LISTED RECORDS section start
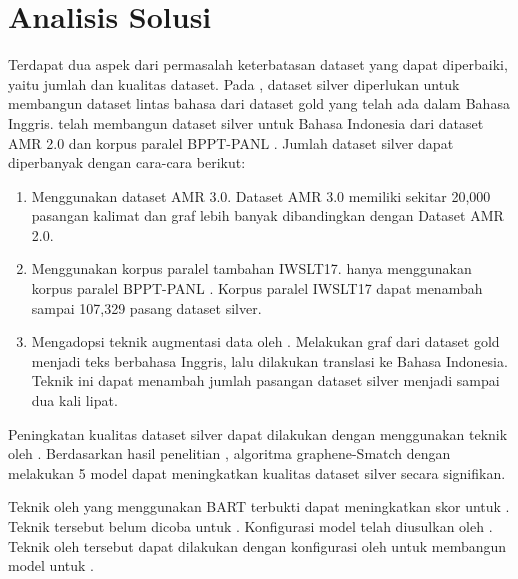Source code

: \section{Analisis Solusi}

Terdapat dua aspek dari permasalah keterbatasan dataset yang dapat diperbaiki, yaitu jumlah dan kualitas dataset.
Pada \amrparsing{}, dataset silver diperlukan untuk membangun dataset lintas bahasa dari dataset gold yang telah ada dalam Bahasa Inggris.
\textcite{putra2022} telah membangun dataset silver untuk Bahasa Indonesia dari dataset AMR 2.0 dan korpus paralel BPPT-PANL .
Jumlah dataset silver dapat diperbanyak dengan cara-cara berikut:
\begin{enumerate}
  \item Menggunakan dataset AMR 3.0.
  Dataset AMR 3.0 memiliki sekitar 20,000 pasangan kalimat dan graf \AMR{} lebih banyak dibandingkan dengan Dataset AMR 2.0.

  \item Menggunakan korpus paralel tambahan IWSLT17.
  \textcite{putra2022} hanya menggunakan korpus paralel BPPT-PANL .
  Korpus paralel IWSLT17  dapat menambah sampai 107,329 pasang dataset silver.

  \item Mengadopsi teknik augmentasi data oleh \textcite{lee2022}.
  Melakukan  graf \AMR{} dari dataset gold menjadi teks berbahasa Inggris, lalu dilakukan translasi ke Bahasa Indonesia.
  Teknik ini dapat menambah jumlah pasangan dataset silver menjadi sampai dua kali lipat.
\end{enumerate}

Peningkatan kualitas dataset silver dapat dilakukan dengan menggunakan teknik  oleh \textcite{lee2022}.
Berdasarkan hasil penelitian \textcite{lee2022}, algoritma graphene-Smatch  dengan melakukan  5 model  \AMR{}  dapat meningkatkan kualitas dataset silver secara signifikan.

Teknik  oleh \textcite{bai2022} yang menggunakan  \gls{BART} terbukti dapat meningkatkan skor \SMATCH{} untuk \amrparsing{}.
Teknik tersebut belum dicoba untuk  \amrparsing{}.
Konfigurasi  model  \amrparsing{} telah diusulkan oleh \textcite{blloshmi2020}.
Teknik  oleh \textcite{bai2022} tersebut dapat dilakukan dengan konfigurasi oleh \textcite{blloshmi2020} untuk membangun model  untuk  \amrparsing{}.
LISTED RECORDS section end
EXERCISE BRIEF: Restate the entries word for word, though any image they contain should not appear.

WRITTEN REPLY:
Source code

: \section{Analisis Solusi}

Terdapat dua aspek dari permasalah keterbatasan dataset yang dapat diperbaiki, yaitu jumlah dan kualitas dataset.
Pada \amrparsing{}, dataset silver diperlukan untuk membangun dataset lintas bahasa dari dataset gold yang telah ada dalam Bahasa Inggris.
\textcite{putra2022} telah membangun dataset silver untuk Bahasa Indonesia dari dataset AMR 2.0 dan korpus paralel BPPT-PANL .
Jumlah dataset silver dapat diperbanyak dengan cara-cara berikut:
\begin{enumerate}
  \item Menggunakan dataset AMR 3.0.
  Dataset AMR 3.0 memiliki sekitar 20,000 pasangan kalimat dan graf \AMR{} lebih banyak dibandingkan dengan Dataset AMR 2.0.

  \item Menggunakan korpus paralel tambahan IWSLT17.
  \textcite{putra2022} hanya menggunakan korpus paralel BPPT-PANL .
  Korpus paralel IWSLT17  dapat menambah sampai 107,329 pasang dataset silver.

  \item Mengadopsi teknik augmentasi data oleh \textcite{lee2022}.
  Melakukan  graf \AMR{} dari dataset gold menjadi teks berbahasa Inggris, lalu dilakukan translasi ke Bahasa Indonesia.
  Teknik ini dapat menambah jumlah pasangan dataset silver menjadi sampai dua kali lipat.
\end{enumerate}

Peningkatan kualitas dataset silver dapat dilakukan dengan menggunakan teknik  oleh \textcite{lee2022}.
Berdasarkan hasil penelitian \textcite{lee2022}, algoritma graphene-Smatch  dengan melakukan  5 model  \AMR{}  dapat meningkatkan kualitas dataset silver secara signifikan.

Teknik  oleh \textcite{bai2022} yang menggunakan  \gls{BART} terbukti dapat meningkatkan skor \SMATCH{} untuk \amrparsing{}.
Teknik tersebut belum dicoba untuk  \amrparsing{}.
Konfigurasi  model  \amrparsing{} telah diusulkan oleh \textcite{blloshmi2020}.
Teknik  oleh \textcite{bai2022} tersebut dapat dilakukan dengan konfigurasi oleh \textcite{blloshmi2020} untuk membangun model  untuk  \amrparsing{}.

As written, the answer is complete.